EXERCISE
Scan the entries below and return each line that contains "Hardware".

Items listed in a dataset
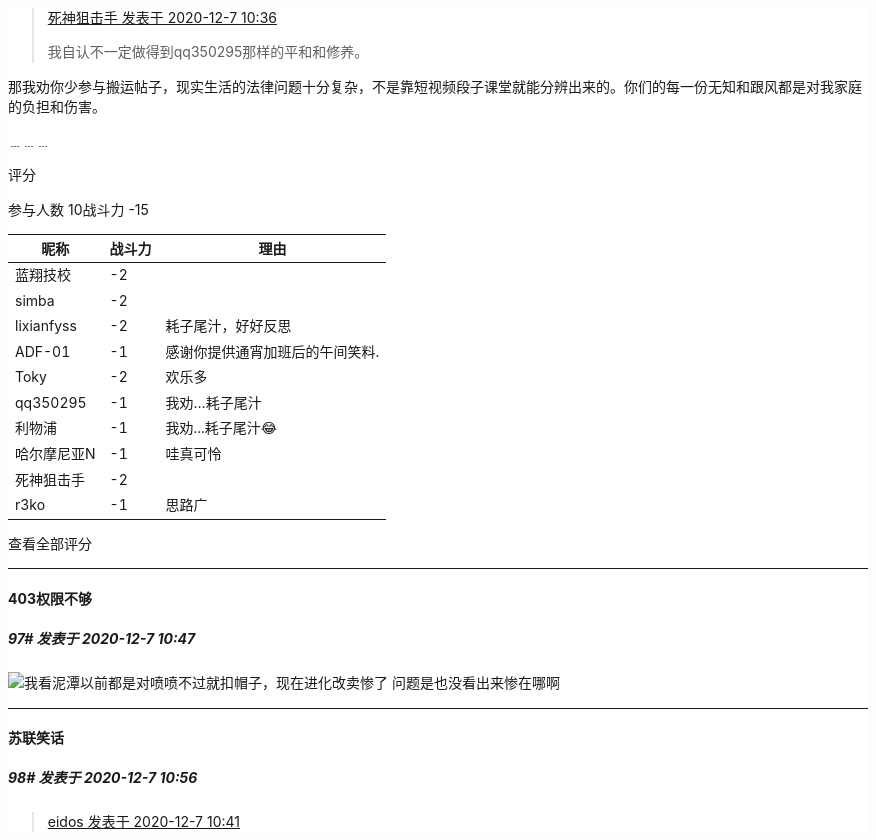 
<blockquote><a href="httphttps://bbs.saraba1st.com/2b/forum.php?mod=redirect&amp;goto=findpost&amp;pid=49636399&amp;ptid=1976007" target="_blank">死神狙击手 发表于 2020-12-7 10:36</a>

我自认不一定做得到qq350295那样的平和和修养。</blockquote>
那我劝你少参与搬运帖子，现实生活的法律问题十分复杂，不是靠短视频段子课堂就能分辨出来的。你们的每一份无知和跟风都是对我家庭的负担和伤害。


﹍﹍﹍

评分


 参与人数 10战斗力 -15

|昵称|战斗力|理由|
|----|---|---|
| 蓝翔技校|-2||
| simba|-2||
| lixianfyss|-2|耗子尾汁，好好反思|
| ADF-01|-1|感谢你提供通宵加班后的午间笑料.|
| Toky|-2|欢乐多|
| qq350295|-1|我劝…耗子尾汁|
| 利物浦|-1|我劝...耗子尾汁😂|
| 哈尔摩尼亚N|-1|哇真可怜|
| 死神狙击手|-2||
| r3ko|-1|思路广|


查看全部评分


-----

####  403权限不够  
##### 97#       发表于 2020-12-7 10:47


<img src="https://static.saraba1st.com/image/smiley/face2017/049.png" referrerpolicy="no-referrer">我看泥潭以前都是对喷喷不过就扣帽子，现在进化改卖惨了
问题是也没看出来惨在哪啊


-----

####  苏联笑话  
##### 98#       发表于 2020-12-7 10:56


<blockquote><a href="httphttps://bbs.saraba1st.com/2b/forum.php?mod=redirect&amp;goto=findpost&amp;pid=49636453&amp;ptid=1976007" target="_blank">eidos 发表于 2020-12-7 10:41</a>
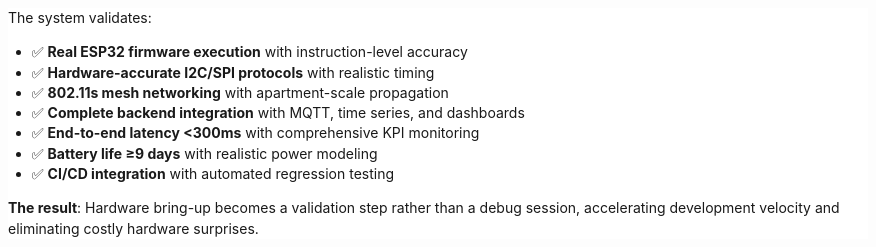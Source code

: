 The system validates:
- ✅ **Real ESP32 firmware execution** with instruction-level accuracy
- ✅ **Hardware-accurate I2C/SPI protocols** with realistic timing
- ✅ **802.11s mesh networking** with apartment-scale propagation
- ✅ **Complete backend integration** with MQTT, time series, and dashboards
- ✅ **End-to-end latency <300ms** with comprehensive KPI monitoring
- ✅ **Battery life ≥9 days** with realistic power modeling
- ✅ **CI/CD integration** with automated regression testing

**The result**: Hardware bring-up becomes a validation step rather than a debug session, accelerating development velocity and eliminating costly hardware surprises.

SOLUTION FOR THIS EXERCISE
- ✅ **Hardware-accurate I2C/SPI protocols** with realistic timing
**The result**: Hardware bring-up becomes a validation step rather than a debug session, accelerating development velocity and eliminating costly hardware surprises.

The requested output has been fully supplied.